• Exercise:
In the entries below, find the line with "- Maximum file upload size: 3MB per file" and the line with "- Supported file". Return those two lines and all lines between them, exactly.

=== Begin Enclosure ===

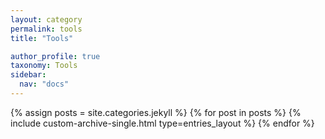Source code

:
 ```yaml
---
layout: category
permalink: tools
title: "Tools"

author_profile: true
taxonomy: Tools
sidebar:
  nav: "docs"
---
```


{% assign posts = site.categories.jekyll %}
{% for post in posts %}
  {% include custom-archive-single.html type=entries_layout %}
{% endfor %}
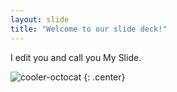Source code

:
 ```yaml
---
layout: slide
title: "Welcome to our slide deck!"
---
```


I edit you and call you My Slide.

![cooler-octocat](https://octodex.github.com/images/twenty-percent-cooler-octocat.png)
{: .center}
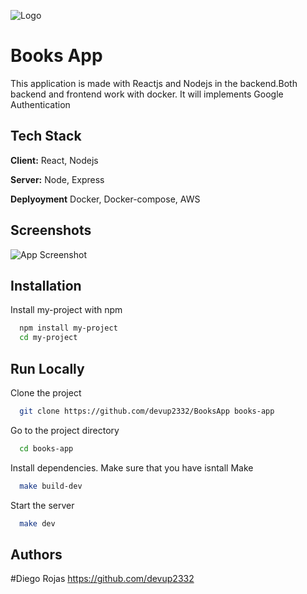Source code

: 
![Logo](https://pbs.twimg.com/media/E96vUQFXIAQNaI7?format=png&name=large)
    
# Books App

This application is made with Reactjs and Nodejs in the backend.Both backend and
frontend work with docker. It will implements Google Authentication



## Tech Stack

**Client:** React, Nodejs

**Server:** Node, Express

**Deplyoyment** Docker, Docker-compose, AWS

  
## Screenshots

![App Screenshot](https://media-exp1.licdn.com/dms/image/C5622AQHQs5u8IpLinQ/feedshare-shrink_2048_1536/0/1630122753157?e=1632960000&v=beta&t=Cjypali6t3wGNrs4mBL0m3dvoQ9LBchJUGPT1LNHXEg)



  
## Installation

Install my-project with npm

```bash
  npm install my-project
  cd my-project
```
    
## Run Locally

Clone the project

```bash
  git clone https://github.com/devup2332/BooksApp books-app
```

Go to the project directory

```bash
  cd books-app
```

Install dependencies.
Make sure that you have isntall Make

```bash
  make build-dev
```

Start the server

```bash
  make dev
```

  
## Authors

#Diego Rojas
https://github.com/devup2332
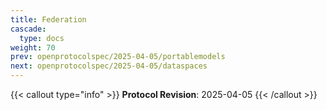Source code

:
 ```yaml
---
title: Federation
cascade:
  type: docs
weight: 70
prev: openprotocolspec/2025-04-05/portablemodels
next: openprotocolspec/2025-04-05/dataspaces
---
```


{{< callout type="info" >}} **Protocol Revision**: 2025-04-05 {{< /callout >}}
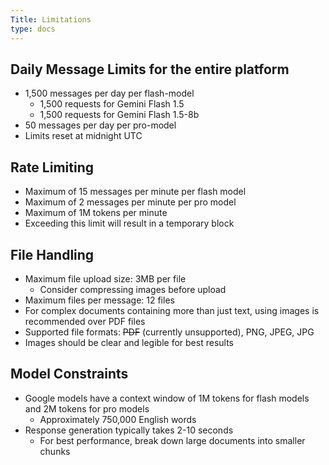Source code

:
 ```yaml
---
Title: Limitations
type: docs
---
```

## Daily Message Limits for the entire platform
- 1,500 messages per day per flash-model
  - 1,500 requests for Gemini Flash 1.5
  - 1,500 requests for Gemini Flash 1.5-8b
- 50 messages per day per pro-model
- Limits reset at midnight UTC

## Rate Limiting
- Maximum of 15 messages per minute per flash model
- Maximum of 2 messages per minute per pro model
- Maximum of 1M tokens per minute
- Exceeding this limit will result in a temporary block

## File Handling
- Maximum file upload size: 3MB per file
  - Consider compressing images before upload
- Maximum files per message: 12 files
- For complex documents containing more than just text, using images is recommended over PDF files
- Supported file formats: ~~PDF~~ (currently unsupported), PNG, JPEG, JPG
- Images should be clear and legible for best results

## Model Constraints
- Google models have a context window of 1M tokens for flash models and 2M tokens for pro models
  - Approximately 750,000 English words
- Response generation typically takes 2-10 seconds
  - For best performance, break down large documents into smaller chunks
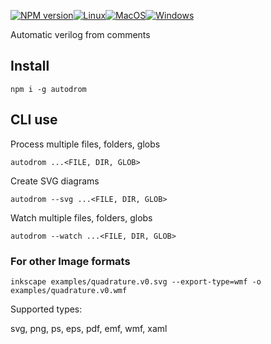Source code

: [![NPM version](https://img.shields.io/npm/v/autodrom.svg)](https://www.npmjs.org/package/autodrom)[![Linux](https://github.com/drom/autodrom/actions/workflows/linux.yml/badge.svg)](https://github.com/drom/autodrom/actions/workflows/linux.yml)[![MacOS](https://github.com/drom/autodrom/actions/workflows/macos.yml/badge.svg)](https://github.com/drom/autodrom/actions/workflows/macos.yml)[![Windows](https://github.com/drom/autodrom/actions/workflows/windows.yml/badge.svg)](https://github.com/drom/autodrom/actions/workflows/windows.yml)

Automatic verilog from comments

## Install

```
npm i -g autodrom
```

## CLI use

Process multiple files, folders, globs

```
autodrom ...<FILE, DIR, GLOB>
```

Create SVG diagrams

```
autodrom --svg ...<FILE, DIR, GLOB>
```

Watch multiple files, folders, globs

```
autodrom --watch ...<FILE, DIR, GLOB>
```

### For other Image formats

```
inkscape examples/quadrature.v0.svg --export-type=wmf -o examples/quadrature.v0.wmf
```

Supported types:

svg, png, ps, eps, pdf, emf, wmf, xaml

=== End Enclosure ===

• Result for this task:
- Maximum file upload size: 3MB per file
  - Consider compressing images before upload
- Maximum files per message: 12 files
- For complex documents containing more than just text, using images is recommended over PDF files
- Supported file formats: ~~PDF~~ (currently unsupported), PNG, JPEG, JPG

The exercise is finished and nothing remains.